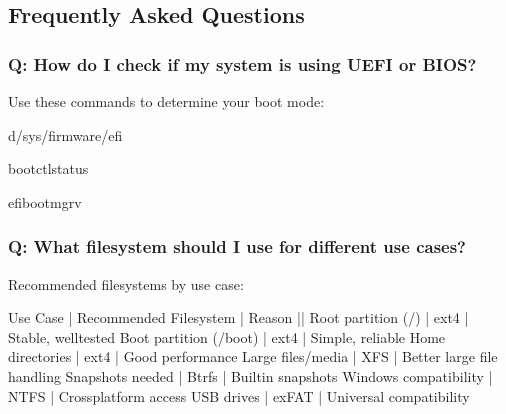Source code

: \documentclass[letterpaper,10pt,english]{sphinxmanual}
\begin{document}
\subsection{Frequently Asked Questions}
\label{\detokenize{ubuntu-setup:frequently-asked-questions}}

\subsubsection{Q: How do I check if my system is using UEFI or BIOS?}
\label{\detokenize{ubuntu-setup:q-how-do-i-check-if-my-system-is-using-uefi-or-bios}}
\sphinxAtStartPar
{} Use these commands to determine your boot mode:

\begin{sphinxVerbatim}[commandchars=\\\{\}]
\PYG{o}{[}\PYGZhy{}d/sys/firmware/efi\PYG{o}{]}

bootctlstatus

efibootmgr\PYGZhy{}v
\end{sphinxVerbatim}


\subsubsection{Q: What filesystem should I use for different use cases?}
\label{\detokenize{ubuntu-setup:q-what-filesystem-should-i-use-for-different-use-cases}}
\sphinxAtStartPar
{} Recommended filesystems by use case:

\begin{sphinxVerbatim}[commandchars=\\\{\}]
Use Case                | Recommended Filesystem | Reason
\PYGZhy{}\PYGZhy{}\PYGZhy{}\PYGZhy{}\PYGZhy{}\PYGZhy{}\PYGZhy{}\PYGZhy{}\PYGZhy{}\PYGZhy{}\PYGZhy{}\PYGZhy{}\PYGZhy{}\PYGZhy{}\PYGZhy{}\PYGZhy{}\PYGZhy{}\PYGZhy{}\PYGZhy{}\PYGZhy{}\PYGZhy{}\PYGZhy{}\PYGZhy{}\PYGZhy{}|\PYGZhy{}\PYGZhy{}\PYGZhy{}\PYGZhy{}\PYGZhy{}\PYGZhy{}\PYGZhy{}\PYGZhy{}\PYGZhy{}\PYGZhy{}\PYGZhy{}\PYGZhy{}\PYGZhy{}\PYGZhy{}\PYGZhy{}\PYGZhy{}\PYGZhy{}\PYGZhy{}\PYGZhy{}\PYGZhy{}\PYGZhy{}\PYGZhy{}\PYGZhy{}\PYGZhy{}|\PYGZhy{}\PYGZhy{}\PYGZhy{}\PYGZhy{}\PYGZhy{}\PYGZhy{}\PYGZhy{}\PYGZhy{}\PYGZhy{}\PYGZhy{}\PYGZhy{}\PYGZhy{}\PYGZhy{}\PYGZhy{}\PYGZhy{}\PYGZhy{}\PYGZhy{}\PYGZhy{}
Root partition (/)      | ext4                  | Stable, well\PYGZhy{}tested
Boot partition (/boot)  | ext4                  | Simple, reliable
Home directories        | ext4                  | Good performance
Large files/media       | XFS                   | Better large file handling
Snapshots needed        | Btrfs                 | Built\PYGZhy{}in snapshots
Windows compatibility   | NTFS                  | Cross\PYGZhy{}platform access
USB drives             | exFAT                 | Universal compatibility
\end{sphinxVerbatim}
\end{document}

######

- [REQUIREMENT]:
Pull out all lines from the entries above that include the word "using".

- [WRITTEN ANSWER]:
\subsubsection{Q: How do I check if my system is using UEFI or BIOS?}
\label{\detokenize{ubuntu-setup:q-how-do-i-check-if-my-system-is-using-uefi-or-bios}}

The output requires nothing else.